━━━ Record extracts
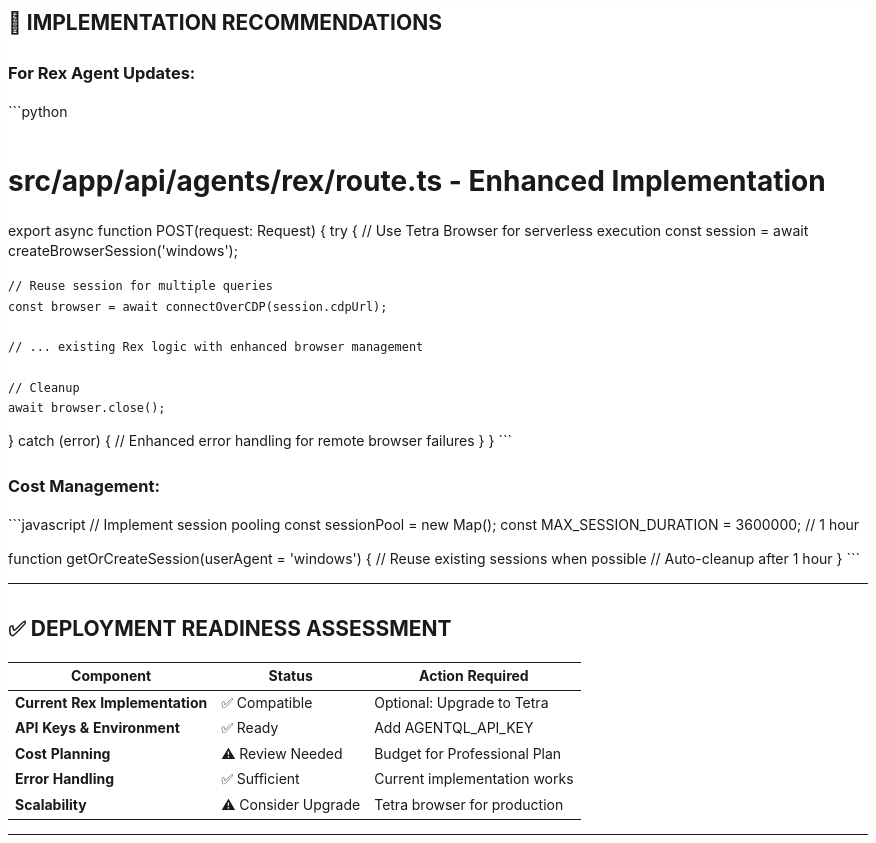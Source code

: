 
## 🎯 IMPLEMENTATION RECOMMENDATIONS

### **For Rex Agent Updates:**

\`\`\`python
# src/app/api/agents/rex/route.ts - Enhanced Implementation
export async function POST(request: Request) {
  try {
    // Use Tetra Browser for serverless execution
    const session = await createBrowserSession('windows');
    
    // Reuse session for multiple queries
    const browser = await connectOverCDP(session.cdpUrl);
    
    // ... existing Rex logic with enhanced browser management
    
    // Cleanup
    await browser.close();
    
  } catch (error) {
    // Enhanced error handling for remote browser failures
  }
}
\`\`\`

### **Cost Management:**

\`\`\`javascript
// Implement session pooling
const sessionPool = new Map();
const MAX_SESSION_DURATION = 3600000; // 1 hour

function getOrCreateSession(userAgent = 'windows') {
  // Reuse existing sessions when possible
  // Auto-cleanup after 1 hour
}
\`\`\`

---

## ✅ DEPLOYMENT READINESS ASSESSMENT

| Component | Status | Action Required |
|-----------|--------|-----------------|
| **Current Rex Implementation** | ✅ Compatible | Optional: Upgrade to Tetra |
| **API Keys & Environment** | ✅ Ready | Add AGENTQL_API_KEY |
| **Cost Planning** | ⚠️ Review Needed | Budget for Professional Plan |
| **Error Handling** | ✅ Sufficient | Current implementation works |
| **Scalability** | ⚠️ Consider Upgrade | Tetra browser for production |

---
━━━━━━
[What the task requires] The assignment is to restate, word for word, each line from the one containing "## ✅ DEPLOYMENT READINESS ASSESSMENT" through the final line of the material above.

[Exercise output]
## ✅ DEPLOYMENT READINESS ASSESSMENT

| Component | Status | Action Required |
|-----------|--------|-----------------|
| **Current Rex Implementation** | ✅ Compatible | Optional: Upgrade to Tetra |
| **API Keys & Environment** | ✅ Ready | Add AGENTQL_API_KEY |
| **Cost Planning** | ⚠️ Review Needed | Budget for Professional Plan |
| **Error Handling** | ✅ Sufficient | Current implementation works |
| **Scalability** | ⚠️ Consider Upgrade | Tetra browser for production |

---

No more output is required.